Słynny inscenizator dysponował znakomitym materiałem. Mieczysław Weinberg komponował „Pasażerkę” w latach 60., odcięty w Moskwie od światowych trendów, a stworzył dzieło wyjątkowe.
Wielu współczesnych kompozytorów stara się udowodnić, że opera jest w stanie się zmierzyć
z najtrudniejszymi problemami świata. Powstały więc utwory o wizycie Nixona w Chinach, o bohaterze radzieckiej pieriestrojki Gorbaczowie i o niemieckim kanclerzu Brandtcie klęczącym przed pomnikiem Bohaterów Getta w Warszawie.
W porównaniu z „Pasażerką” wszystkie prezentują się jak informacje gazetowe na tle wielowątkowej powieści. Gdyby realizatorzy nie byli onieśmieleni faktem, że po 42 latach od powstania „Pasażerki” wprowadzają ją wreszcie na scenę, i dokonali drobnych skrótów, rezygnując zwłaszcza z patetycznego dla nas dziś epilogu, operę Weinberga można by wręcz nazwać arcydziełem.
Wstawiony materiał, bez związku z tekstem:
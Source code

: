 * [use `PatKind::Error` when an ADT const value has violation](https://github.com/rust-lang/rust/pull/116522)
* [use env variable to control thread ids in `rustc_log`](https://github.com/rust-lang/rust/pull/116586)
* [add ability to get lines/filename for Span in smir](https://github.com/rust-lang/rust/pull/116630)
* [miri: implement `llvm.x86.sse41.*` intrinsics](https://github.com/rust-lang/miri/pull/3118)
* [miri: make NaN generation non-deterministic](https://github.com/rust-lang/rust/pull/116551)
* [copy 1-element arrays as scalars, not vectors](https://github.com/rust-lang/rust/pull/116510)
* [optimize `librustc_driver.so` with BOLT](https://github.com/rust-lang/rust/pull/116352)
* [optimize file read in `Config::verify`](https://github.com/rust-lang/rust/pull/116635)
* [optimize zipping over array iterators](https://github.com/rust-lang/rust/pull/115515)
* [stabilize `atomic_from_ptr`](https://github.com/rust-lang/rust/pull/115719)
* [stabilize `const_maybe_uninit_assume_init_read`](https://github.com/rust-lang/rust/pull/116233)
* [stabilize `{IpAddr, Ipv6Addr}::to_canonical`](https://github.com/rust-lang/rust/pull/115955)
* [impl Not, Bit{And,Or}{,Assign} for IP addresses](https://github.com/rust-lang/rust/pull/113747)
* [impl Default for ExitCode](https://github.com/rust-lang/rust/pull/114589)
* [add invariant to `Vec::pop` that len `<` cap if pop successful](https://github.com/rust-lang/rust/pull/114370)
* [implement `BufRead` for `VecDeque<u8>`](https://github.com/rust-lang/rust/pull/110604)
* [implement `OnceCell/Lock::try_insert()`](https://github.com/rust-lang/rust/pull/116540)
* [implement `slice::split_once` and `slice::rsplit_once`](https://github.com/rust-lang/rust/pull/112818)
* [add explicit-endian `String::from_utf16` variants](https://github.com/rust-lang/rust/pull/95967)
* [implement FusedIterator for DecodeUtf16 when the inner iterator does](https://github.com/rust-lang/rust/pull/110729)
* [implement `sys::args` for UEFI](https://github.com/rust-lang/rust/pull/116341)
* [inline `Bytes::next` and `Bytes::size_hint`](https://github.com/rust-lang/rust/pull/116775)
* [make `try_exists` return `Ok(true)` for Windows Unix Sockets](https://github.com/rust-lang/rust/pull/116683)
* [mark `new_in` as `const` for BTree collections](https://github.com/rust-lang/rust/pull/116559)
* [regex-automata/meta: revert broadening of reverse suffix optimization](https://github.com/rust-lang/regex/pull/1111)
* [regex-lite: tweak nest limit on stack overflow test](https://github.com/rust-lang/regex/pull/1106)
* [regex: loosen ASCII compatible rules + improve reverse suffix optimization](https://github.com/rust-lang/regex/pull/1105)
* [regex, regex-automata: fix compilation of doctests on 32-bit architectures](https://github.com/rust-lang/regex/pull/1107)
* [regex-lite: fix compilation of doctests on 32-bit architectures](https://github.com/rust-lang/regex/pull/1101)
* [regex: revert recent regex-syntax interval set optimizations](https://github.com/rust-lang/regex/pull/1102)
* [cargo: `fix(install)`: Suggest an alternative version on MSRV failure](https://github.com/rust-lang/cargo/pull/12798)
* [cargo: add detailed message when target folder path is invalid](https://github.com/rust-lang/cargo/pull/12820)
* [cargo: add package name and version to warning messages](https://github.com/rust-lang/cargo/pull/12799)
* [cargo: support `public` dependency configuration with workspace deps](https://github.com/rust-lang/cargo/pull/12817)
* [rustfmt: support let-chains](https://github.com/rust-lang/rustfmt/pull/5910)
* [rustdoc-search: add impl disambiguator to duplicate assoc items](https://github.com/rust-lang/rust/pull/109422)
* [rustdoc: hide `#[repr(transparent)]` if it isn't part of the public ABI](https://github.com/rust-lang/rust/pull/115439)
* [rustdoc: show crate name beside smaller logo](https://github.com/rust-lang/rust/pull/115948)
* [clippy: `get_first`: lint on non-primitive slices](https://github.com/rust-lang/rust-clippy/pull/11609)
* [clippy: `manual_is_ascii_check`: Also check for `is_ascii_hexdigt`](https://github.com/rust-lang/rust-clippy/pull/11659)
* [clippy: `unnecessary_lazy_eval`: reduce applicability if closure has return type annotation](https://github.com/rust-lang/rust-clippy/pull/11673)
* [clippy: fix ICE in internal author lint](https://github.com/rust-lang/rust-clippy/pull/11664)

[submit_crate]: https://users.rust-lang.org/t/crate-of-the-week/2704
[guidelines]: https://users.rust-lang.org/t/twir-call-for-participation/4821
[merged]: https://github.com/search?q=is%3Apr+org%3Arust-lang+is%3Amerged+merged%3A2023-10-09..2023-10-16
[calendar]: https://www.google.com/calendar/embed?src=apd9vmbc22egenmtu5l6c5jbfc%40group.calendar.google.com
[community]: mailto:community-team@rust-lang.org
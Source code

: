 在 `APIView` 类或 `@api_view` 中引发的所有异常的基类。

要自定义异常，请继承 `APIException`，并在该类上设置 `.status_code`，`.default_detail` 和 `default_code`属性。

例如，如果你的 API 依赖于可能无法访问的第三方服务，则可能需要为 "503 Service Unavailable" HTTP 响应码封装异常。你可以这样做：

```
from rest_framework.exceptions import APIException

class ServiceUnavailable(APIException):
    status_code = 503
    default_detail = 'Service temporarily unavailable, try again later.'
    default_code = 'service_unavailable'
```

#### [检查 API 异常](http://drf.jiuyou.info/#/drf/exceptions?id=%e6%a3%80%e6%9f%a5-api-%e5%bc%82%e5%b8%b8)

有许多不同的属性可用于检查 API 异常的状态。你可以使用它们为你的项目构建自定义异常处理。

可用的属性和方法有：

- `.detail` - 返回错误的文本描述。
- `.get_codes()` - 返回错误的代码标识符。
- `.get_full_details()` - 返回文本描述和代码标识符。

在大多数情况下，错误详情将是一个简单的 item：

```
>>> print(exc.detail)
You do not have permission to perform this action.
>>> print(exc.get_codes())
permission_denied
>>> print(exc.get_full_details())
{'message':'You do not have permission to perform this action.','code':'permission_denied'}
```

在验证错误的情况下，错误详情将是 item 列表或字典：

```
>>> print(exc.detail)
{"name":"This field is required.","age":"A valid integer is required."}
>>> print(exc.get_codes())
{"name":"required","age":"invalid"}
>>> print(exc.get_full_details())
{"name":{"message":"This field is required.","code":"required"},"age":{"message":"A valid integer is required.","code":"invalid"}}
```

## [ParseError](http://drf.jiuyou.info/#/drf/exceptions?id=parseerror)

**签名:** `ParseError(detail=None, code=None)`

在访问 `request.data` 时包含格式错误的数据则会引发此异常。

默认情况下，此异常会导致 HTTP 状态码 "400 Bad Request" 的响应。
David Pountney perfekcyjnie połączył akcję rozgrywającą się po wojnie z retrospekcjami obozowymi, w scenach w Auschwitz operuje wyrazistymi symbola-mi. Spektakl wywiera wstrząsające wrażenie, podbudowane muzyką Weinberga. Nie ma w niej heroizmu, jest głęboki tragizm. Nawet melodyjny walc w ujęciu kompozytora staje się zwiastunem zagłady, która zresztą pochłonęła całą jego rodzinę.